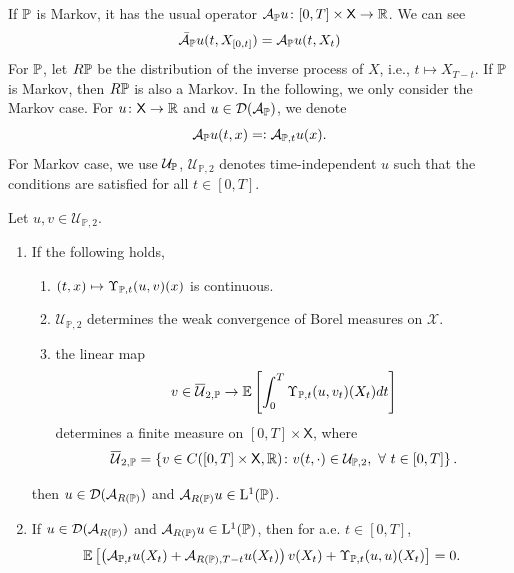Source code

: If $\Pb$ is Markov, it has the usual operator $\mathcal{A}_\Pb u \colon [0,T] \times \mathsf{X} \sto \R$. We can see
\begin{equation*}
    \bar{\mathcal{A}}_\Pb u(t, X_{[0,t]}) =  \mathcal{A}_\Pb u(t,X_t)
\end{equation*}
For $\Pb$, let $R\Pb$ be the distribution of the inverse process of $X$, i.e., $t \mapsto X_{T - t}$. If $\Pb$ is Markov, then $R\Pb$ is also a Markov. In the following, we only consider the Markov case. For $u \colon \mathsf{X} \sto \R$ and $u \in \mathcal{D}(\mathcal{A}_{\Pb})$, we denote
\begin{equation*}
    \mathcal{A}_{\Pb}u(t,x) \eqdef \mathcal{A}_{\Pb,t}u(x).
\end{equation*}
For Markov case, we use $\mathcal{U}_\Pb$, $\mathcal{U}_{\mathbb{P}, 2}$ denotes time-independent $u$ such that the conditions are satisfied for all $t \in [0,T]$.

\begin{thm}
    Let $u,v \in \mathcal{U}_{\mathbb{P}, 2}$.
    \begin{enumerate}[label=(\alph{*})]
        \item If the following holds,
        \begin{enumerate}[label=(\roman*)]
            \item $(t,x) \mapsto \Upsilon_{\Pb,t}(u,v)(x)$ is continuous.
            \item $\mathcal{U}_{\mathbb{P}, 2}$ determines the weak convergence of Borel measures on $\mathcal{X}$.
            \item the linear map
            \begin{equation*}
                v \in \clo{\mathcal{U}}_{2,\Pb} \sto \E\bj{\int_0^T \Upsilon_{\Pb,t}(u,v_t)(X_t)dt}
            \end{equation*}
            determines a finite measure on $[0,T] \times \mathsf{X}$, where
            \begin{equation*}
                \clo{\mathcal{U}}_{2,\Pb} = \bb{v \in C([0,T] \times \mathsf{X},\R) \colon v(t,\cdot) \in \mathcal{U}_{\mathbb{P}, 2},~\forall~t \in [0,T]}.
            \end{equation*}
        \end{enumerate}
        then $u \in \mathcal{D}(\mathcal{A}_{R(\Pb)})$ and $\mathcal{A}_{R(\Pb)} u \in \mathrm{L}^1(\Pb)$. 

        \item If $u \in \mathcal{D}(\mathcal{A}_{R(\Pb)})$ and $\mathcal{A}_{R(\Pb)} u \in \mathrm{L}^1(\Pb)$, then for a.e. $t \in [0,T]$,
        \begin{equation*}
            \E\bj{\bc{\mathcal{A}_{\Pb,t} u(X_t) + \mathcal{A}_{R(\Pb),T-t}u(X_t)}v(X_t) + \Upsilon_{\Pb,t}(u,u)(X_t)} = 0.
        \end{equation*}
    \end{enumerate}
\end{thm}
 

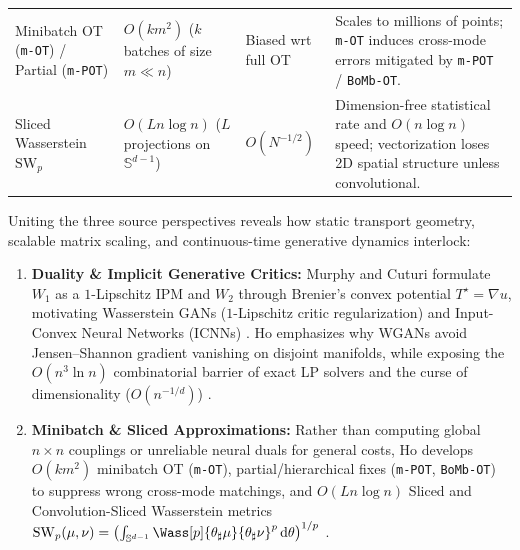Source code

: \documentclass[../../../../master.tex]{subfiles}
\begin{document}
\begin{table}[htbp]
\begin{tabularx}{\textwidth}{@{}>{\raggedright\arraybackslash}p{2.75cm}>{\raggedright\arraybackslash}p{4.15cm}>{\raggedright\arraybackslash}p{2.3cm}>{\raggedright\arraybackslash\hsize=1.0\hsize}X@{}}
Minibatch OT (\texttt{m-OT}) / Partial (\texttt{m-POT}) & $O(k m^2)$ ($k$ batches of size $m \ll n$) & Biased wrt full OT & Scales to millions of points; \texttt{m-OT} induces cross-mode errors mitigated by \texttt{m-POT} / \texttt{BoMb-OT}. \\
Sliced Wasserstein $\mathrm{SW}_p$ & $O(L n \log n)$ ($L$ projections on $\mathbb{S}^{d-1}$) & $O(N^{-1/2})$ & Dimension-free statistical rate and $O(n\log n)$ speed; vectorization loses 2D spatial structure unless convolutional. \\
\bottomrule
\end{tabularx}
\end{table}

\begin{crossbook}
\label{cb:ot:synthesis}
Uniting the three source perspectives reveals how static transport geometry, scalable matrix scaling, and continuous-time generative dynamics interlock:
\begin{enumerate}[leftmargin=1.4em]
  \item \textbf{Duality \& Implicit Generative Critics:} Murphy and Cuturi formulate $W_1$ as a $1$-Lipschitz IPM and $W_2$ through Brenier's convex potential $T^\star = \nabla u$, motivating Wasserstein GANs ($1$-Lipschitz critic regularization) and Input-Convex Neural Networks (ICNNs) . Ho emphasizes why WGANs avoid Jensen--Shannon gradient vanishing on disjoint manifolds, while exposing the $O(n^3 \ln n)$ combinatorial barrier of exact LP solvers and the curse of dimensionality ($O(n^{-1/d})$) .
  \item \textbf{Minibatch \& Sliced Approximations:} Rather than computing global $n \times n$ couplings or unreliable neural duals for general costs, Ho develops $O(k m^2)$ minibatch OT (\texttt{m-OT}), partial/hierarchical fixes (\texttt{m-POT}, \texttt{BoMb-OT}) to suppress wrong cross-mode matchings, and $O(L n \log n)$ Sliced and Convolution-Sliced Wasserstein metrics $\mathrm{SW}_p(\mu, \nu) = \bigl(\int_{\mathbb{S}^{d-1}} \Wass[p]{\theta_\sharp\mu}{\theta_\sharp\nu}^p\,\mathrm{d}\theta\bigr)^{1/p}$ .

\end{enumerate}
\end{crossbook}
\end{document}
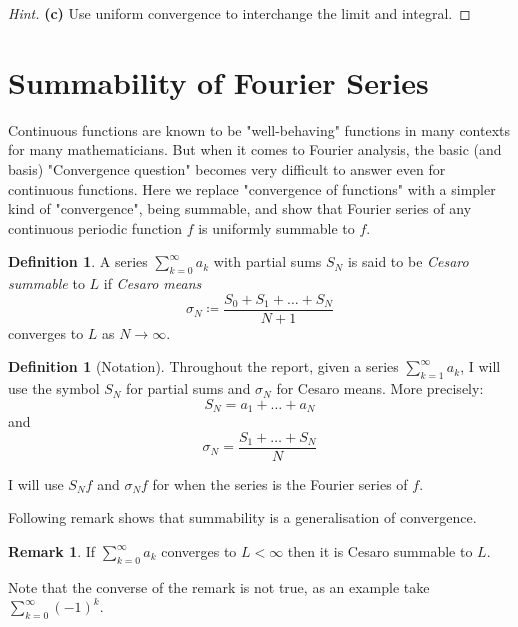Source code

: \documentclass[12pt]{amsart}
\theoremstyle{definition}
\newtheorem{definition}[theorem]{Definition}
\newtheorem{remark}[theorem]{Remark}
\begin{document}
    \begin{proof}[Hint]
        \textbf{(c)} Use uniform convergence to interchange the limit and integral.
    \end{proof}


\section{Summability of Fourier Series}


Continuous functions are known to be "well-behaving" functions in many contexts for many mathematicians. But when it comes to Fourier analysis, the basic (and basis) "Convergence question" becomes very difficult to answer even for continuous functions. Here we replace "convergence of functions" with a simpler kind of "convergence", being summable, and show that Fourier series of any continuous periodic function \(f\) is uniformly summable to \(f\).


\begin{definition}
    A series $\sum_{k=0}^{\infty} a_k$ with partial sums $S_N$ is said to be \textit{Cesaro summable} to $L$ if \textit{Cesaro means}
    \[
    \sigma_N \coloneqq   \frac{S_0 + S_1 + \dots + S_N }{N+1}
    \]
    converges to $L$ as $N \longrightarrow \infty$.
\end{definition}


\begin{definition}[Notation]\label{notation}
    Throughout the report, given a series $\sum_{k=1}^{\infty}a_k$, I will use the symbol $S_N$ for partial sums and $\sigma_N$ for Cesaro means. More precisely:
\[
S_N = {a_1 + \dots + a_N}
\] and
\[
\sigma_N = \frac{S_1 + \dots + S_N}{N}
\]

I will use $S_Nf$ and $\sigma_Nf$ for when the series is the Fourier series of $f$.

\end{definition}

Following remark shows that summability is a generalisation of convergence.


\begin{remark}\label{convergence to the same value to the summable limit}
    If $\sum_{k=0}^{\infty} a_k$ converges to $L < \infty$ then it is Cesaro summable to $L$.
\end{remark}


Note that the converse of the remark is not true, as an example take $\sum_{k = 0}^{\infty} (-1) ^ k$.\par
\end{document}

=-=-=-=-=

Copy out the material word for word, without any images.

◆ Answer space
Source code

: If $\Pb$ is Markov, it has the usual operator $\mathcal{A}_\Pb u \colon [0,T] \times \mathsf{X} \sto \R$. We can see
\begin{equation*}
    \bar{\mathcal{A}}_\Pb u(t, X_{[0,t]}) =  \mathcal{A}_\Pb u(t,X_t)
\end{equation*}
For $\Pb$, let $R\Pb$ be the distribution of the inverse process of $X$, i.e., $t \mapsto X_{T - t}$. If $\Pb$ is Markov, then $R\Pb$ is also a Markov. In the following, we only consider the Markov case. For $u \colon \mathsf{X} \sto \R$ and $u \in \mathcal{D}(\mathcal{A}_{\Pb})$, we denote
\begin{equation*}
    \mathcal{A}_{\Pb}u(t,x) \eqdef \mathcal{A}_{\Pb,t}u(x).
\end{equation*}
For Markov case, we use $\mathcal{U}_\Pb$, $\mathcal{U}_{\mathbb{P}, 2}$ denotes time-independent $u$ such that the conditions are satisfied for all $t \in [0,T]$.

\begin{thm}
    Let $u,v \in \mathcal{U}_{\mathbb{P}, 2}$.
    \begin{enumerate}[label=(\alph{*})]
        \item If the following holds,
        \begin{enumerate}[label=(\roman*)]
            \item $(t,x) \mapsto \Upsilon_{\Pb,t}(u,v)(x)$ is continuous.
            \item $\mathcal{U}_{\mathbb{P}, 2}$ determines the weak convergence of Borel measures on $\mathcal{X}$.
            \item the linear map
            \begin{equation*}
                v \in \clo{\mathcal{U}}_{2,\Pb} \sto \E\bj{\int_0^T \Upsilon_{\Pb,t}(u,v_t)(X_t)dt}
            \end{equation*}
            determines a finite measure on $[0,T] \times \mathsf{X}$, where
            \begin{equation*}
                \clo{\mathcal{U}}_{2,\Pb} = \bb{v \in C([0,T] \times \mathsf{X},\R) \colon v(t,\cdot) \in \mathcal{U}_{\mathbb{P}, 2},~\forall~t \in [0,T]}.
            \end{equation*}
        \end{enumerate}
        then $u \in \mathcal{D}(\mathcal{A}_{R(\Pb)})$ and $\mathcal{A}_{R(\Pb)} u \in \mathrm{L}^1(\Pb)$. 

        \item If $u \in \mathcal{D}(\mathcal{A}_{R(\Pb)})$ and $\mathcal{A}_{R(\Pb)} u \in \mathrm{L}^1(\Pb)$, then for a.e. $t \in [0,T]$,
        \begin{equation*}
            \E\bj{\bc{\mathcal{A}_{\Pb,t} u(X_t) + \mathcal{A}_{R(\Pb),T-t}u(X_t)}v(X_t) + \Upsilon_{\Pb,t}(u,u)(X_t)} = 0.
        \end{equation*}
    \end{enumerate}
\end{thm}
 

Source code

: \documentclass[../../../../master.tex]{subfiles}
\begin{document}
\begin{table}[htbp]
\begin{tabularx}{\textwidth}{@{}>{\raggedright\arraybackslash}p{2.75cm}>{\raggedright\arraybackslash}p{4.15cm}>{\raggedright\arraybackslash}p{2.3cm}>{\raggedright\arraybackslash\hsize=1.0\hsize}X@{}}
Minibatch OT (\texttt{m-OT}) / Partial (\texttt{m-POT}) & $O(k m^2)$ ($k$ batches of size $m \ll n$) & Biased wrt full OT & Scales to millions of points; \texttt{m-OT} induces cross-mode errors mitigated by \texttt{m-POT} / \texttt{BoMb-OT}. \\
Sliced Wasserstein $\mathrm{SW}_p$ & $O(L n \log n)$ ($L$ projections on $\mathbb{S}^{d-1}$) & $O(N^{-1/2})$ & Dimension-free statistical rate and $O(n\log n)$ speed; vectorization loses 2D spatial structure unless convolutional. \\
\bottomrule
\end{tabularx}
\end{table}

\begin{crossbook}
\label{cb:ot:synthesis}
Uniting the three source perspectives reveals how static transport geometry, scalable matrix scaling, and continuous-time generative dynamics interlock:
\begin{enumerate}[leftmargin=1.4em]
  \item \textbf{Duality \& Implicit Generative Critics:} Murphy and Cuturi formulate $W_1$ as a $1$-Lipschitz IPM and $W_2$ through Brenier's convex potential $T^\star = \nabla u$, motivating Wasserstein GANs ($1$-Lipschitz critic regularization) and Input-Convex Neural Networks (ICNNs) . Ho emphasizes why WGANs avoid Jensen--Shannon gradient vanishing on disjoint manifolds, while exposing the $O(n^3 \ln n)$ combinatorial barrier of exact LP solvers and the curse of dimensionality ($O(n^{-1/d})$) .
  \item \textbf{Minibatch \& Sliced Approximations:} Rather than computing global $n \times n$ couplings or unreliable neural duals for general costs, Ho develops $O(k m^2)$ minibatch OT (\texttt{m-OT}), partial/hierarchical fixes (\texttt{m-POT}, \texttt{BoMb-OT}) to suppress wrong cross-mode matchings, and $O(L n \log n)$ Sliced and Convolution-Sliced Wasserstein metrics $\mathrm{SW}_p(\mu, \nu) = \bigl(\int_{\mathbb{S}^{d-1}} \Wass[p]{\theta_\sharp\mu}{\theta_\sharp\nu}^p\,\mathrm{d}\theta\bigr)^{1/p}$ .

\end{enumerate}
\end{crossbook}
\end{document}
Source code

: \documentclass[12pt]{amsart}
\theoremstyle{definition}
\newtheorem{definition}[theorem]{Definition}
\newtheorem{remark}[theorem]{Remark}
\begin{document}
    \begin{proof}[Hint]
        \textbf{(c)} Use uniform convergence to interchange the limit and integral.
    \end{proof}


\section{Summability of Fourier Series}


Continuous functions are known to be "well-behaving" functions in many contexts for many mathematicians. But when it comes to Fourier analysis, the basic (and basis) "Convergence question" becomes very difficult to answer even for continuous functions. Here we replace "convergence of functions" with a simpler kind of "convergence", being summable, and show that Fourier series of any continuous periodic function \(f\) is uniformly summable to \(f\).


\begin{definition}
    A series $\sum_{k=0}^{\infty} a_k$ with partial sums $S_N$ is said to be \textit{Cesaro summable} to $L$ if \textit{Cesaro means}
    \[
    \sigma_N \coloneqq   \frac{S_0 + S_1 + \dots + S_N }{N+1}
    \]
    converges to $L$ as $N \longrightarrow \infty$.
\end{definition}


\begin{definition}[Notation]\label{notation}
    Throughout the report, given a series $\sum_{k=1}^{\infty}a_k$, I will use the symbol $S_N$ for partial sums and $\sigma_N$ for Cesaro means. More precisely:
\[
S_N = {a_1 + \dots + a_N}
\] and
\[
\sigma_N = \frac{S_1 + \dots + S_N}{N}
\]

I will use $S_Nf$ and $\sigma_Nf$ for when the series is the Fourier series of $f$.

\end{definition}

Following remark shows that summability is a generalisation of convergence.


\begin{remark}\label{convergence to the same value to the summable limit}
    If $\sum_{k=0}^{\infty} a_k$ converges to $L < \infty$ then it is Cesaro summable to $L$.
\end{remark}


Note that the converse of the remark is not true, as an example take $\sum_{k = 0}^{\infty} (-1) ^ k$.\par
\end{document}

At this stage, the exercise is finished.